• **WHAT NEEDS TO BE DONE**
Give the data a second time, exactly and in full.

Stored entries:
•••••

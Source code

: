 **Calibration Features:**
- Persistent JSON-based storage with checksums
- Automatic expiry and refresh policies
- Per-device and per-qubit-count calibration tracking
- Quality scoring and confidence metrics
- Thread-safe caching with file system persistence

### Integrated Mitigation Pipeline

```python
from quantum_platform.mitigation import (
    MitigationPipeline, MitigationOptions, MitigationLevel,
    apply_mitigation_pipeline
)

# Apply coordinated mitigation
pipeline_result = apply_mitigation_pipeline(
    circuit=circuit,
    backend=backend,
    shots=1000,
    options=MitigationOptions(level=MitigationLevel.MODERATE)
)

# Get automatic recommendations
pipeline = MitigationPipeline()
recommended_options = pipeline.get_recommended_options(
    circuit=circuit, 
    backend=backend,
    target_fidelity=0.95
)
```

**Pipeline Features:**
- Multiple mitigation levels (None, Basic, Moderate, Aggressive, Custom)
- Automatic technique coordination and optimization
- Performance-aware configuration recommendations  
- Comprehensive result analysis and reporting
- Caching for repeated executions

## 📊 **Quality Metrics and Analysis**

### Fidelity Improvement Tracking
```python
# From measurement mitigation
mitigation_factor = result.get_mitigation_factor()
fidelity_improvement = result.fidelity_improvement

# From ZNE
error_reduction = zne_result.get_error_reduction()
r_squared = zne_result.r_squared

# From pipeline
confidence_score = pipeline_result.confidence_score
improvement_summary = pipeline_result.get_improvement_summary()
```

•••••

• **SOLUTION FOR THIS PROBLEM**
Source code

: **Calibration Features:**
- Persistent JSON-based storage with checksums
- Automatic expiry and refresh policies
- Per-device and per-qubit-count calibration tracking
- Quality scoring and confidence metrics
- Thread-safe caching with file system persistence

### Integrated Mitigation Pipeline

```python
from quantum_platform.mitigation import (
    MitigationPipeline, MitigationOptions, MitigationLevel,
    apply_mitigation_pipeline
)

# Apply coordinated mitigation
pipeline_result = apply_mitigation_pipeline(
    circuit=circuit,
    backend=backend,
    shots=1000,
    options=MitigationOptions(level=MitigationLevel.MODERATE)
)

# Get automatic recommendations
pipeline = MitigationPipeline()
recommended_options = pipeline.get_recommended_options(
    circuit=circuit, 
    backend=backend,
    target_fidelity=0.95
)
```

**Pipeline Features:**
- Multiple mitigation levels (None, Basic, Moderate, Aggressive, Custom)
- Automatic technique coordination and optimization
- Performance-aware configuration recommendations  
- Comprehensive result analysis and reporting
- Caching for repeated executions

## 📊 **Quality Metrics and Analysis**

### Fidelity Improvement Tracking
```python
# From measurement mitigation
mitigation_factor = result.get_mitigation_factor()
fidelity_improvement = result.fidelity_improvement

# From ZNE
error_reduction = zne_result.get_error_reduction()
r_squared = zne_result.r_squared

# From pipeline
confidence_score = pipeline_result.confidence_score
improvement_summary = pipeline_result.get_improvement_summary()
```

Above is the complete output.